Eddie Jones insists England are too smart to be outwitted by scheming Argentina's claim that his World Cup contenders play boring rugby.
Pumas talisman Agustin Creevy levelled the accusation earlier in the week to ignite hostilities ahead of the crunch Pool C showdown at Tokyo Stadium where victory will propel England into the knockout phase.
Jones recalls the 1991 World Cup final when Will Carling's team deviated from their forward-based strength in favour of a more expansive game after being taunted by Australia, who went on to triumph 12-6 at Twickenham.
"It's the old two-card trick, another one of those great old coaches, Bob Dwyer in 1991, threw that one out and there was a response then from the England side," Jones said.
"Maybe if they hadn't played like that they would have two World Cups on their sleeves. There are many different ways to play the game.
"I give you a book and you think it is interesting, I give it to someone else and he thinks it is rubbish, so what is right? Nothing is right.
"Find a way to play the game effectively – that is the great thing about our game. We know what we're good at."
England are now five matches away from winning the World Cup and enter the first real test of their title credentials at full strength with marauding prop Mako Vunipola and tackle-busting wing Jack Nowell ready to make their Japan 2019 debuts.
Vunipola and Nowell missed the Pool C victories over Tonga and USA because of respective hamstring and ankle injuries but are deemed fit enough to make an impact from the bench.

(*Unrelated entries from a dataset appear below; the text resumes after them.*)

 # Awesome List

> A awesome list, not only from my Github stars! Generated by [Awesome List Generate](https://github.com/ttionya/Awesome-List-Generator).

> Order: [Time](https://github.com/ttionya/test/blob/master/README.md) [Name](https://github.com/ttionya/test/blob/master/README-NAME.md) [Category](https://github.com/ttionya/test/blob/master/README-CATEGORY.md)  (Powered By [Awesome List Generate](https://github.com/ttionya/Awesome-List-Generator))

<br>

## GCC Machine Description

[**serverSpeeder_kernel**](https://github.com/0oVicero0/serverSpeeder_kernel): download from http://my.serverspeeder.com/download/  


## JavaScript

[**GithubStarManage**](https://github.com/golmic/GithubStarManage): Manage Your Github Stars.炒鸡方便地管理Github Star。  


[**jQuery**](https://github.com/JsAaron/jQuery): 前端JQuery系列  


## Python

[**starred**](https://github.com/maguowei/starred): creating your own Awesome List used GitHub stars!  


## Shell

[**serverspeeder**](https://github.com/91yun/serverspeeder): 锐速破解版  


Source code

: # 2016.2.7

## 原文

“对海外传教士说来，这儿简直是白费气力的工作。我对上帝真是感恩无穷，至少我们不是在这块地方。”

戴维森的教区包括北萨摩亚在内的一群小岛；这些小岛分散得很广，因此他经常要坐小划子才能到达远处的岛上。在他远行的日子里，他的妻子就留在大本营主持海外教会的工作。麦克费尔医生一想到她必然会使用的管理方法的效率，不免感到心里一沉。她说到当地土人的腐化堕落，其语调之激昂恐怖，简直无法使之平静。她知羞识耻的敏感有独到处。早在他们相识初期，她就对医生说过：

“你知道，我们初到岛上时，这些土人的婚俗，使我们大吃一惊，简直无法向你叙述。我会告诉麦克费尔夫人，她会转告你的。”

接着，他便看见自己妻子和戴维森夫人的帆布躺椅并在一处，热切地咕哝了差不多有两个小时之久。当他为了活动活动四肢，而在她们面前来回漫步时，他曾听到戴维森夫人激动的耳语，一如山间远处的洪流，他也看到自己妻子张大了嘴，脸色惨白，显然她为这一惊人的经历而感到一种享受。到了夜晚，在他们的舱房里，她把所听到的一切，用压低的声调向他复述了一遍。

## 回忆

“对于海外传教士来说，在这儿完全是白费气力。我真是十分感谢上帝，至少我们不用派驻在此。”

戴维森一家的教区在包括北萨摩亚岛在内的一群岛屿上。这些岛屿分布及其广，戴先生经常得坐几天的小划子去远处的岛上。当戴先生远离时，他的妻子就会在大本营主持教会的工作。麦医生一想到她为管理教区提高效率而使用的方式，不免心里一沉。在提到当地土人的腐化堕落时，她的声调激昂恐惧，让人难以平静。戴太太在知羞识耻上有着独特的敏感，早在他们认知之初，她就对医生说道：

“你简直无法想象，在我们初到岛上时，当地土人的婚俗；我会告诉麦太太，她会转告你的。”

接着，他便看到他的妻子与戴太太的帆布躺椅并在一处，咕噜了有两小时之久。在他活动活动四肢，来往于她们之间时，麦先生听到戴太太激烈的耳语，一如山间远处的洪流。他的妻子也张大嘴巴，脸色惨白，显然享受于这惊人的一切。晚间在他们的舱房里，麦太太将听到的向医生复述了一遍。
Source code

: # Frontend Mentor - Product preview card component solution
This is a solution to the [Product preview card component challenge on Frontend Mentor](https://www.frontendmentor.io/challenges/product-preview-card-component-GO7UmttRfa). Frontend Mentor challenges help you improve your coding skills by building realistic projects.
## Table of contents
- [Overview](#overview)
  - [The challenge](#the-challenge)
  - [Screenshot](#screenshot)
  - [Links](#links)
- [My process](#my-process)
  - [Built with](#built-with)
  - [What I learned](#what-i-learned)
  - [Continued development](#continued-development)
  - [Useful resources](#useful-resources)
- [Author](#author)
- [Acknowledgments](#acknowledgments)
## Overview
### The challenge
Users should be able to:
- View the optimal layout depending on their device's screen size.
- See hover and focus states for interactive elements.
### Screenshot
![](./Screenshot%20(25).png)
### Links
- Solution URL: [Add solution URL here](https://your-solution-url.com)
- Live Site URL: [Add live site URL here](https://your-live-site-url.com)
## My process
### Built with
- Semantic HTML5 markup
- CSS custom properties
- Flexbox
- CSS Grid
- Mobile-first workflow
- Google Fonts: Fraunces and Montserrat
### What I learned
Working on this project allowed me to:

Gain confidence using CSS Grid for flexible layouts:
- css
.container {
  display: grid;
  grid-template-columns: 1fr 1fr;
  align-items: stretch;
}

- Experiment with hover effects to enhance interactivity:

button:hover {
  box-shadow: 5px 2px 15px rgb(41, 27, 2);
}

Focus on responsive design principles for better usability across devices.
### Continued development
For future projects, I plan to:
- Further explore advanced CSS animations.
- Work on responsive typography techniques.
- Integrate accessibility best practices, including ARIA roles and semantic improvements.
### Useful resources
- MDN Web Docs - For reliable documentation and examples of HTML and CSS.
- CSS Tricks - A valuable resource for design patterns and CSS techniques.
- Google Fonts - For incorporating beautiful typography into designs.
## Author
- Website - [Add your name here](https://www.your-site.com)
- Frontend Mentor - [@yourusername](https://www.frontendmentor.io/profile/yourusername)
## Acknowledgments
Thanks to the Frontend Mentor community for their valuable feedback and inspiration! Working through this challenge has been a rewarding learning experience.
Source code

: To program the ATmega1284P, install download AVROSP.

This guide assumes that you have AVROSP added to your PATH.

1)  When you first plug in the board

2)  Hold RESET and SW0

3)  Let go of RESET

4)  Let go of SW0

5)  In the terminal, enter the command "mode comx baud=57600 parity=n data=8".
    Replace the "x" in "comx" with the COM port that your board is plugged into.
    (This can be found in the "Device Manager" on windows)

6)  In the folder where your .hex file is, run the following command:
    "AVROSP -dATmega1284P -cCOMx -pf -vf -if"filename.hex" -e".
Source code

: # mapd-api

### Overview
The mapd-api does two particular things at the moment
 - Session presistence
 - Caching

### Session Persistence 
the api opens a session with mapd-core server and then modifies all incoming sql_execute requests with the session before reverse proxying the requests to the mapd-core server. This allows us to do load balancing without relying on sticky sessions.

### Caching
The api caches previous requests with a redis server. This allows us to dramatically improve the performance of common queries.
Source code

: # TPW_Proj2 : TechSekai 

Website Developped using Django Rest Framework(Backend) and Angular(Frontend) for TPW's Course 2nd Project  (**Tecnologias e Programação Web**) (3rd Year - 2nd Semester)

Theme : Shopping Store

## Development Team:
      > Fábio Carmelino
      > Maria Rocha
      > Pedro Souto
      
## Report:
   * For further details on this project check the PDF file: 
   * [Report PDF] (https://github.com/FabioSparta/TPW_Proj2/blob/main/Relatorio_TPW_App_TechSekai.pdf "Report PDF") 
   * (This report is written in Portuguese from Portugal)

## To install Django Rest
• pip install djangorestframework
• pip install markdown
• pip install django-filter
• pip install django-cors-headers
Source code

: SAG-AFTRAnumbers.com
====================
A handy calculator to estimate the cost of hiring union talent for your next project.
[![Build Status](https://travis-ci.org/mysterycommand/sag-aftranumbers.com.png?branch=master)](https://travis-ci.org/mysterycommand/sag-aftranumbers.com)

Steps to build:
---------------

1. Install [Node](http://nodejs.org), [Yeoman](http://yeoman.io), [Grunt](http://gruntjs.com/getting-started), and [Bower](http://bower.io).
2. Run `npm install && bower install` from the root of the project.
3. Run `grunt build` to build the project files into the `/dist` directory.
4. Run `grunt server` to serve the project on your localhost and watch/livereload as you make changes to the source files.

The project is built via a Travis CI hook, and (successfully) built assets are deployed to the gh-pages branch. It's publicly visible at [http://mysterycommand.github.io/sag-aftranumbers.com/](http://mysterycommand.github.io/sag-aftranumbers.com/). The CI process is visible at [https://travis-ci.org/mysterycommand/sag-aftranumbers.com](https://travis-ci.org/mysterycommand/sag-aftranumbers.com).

Vunipola, the game's foremost loosehead, has played just 17 minutes of rugby since May 11 after his comeback against Ireland during the warm-up Tests was aborted due to damaged scar tissue, but he is now ready to join his brother Billy in the pack.
"Mako, at his best, is probably the best loosehead in the world and to have the calmness that he brings...." Jones said.
"He's a senior counsel for our team. We have got a reasonably young team and Mako has that calmness.
"You've always got two brothers in Mako and Billy and one's a bit more volatile, the other is a bit more settled, so Mako was always up at the front with the parents and Billy was in the back, screaming.
"Billy is great for us because he has got that fire and temperament and you want that from your number eight.
"You look at the history of the World Cups and they've always been won by big number eights."
Nowell has not played since starring for Exeter in last season's Gallagher Premiership final due to his troublesome ankle and an operation to have his appendix removed, but he will be unleashed upon Argentina as a hard-running impact substitute.
"I know I was criticised for saying this before, but I believe Jack could play anywhere in the back row to anywhere in the backline competently.
"He has amazing fighting spirit. He works so hard for the team. He is just a really good team-man."
Jones has opted for the openside flanker combination of Tom Curry and Sam Underhill, the duo he dubbed 'Kamikaze Kids', in the back row with Lewis Ludlam deputising on the bench.
At 21-years-old, Curry is the squad's youngest player and the least popular room-mate due to his sleepwalking – a fact revealed by Underhill.
The cat-loving Sale flanker must tame Pablo Matera, the Argentina captain and driving force who also lines-up at number six.
"I would like to go to a cat cafe at some point. I am a big cat fan," said Curry, in reference to the famous cat restaurants in Tokyo.
"There is a cat island, a cat shrine in Miyazaki that no-one wanted to go to. I think there was a ferry but everyone said no to that. It might have been the company though!"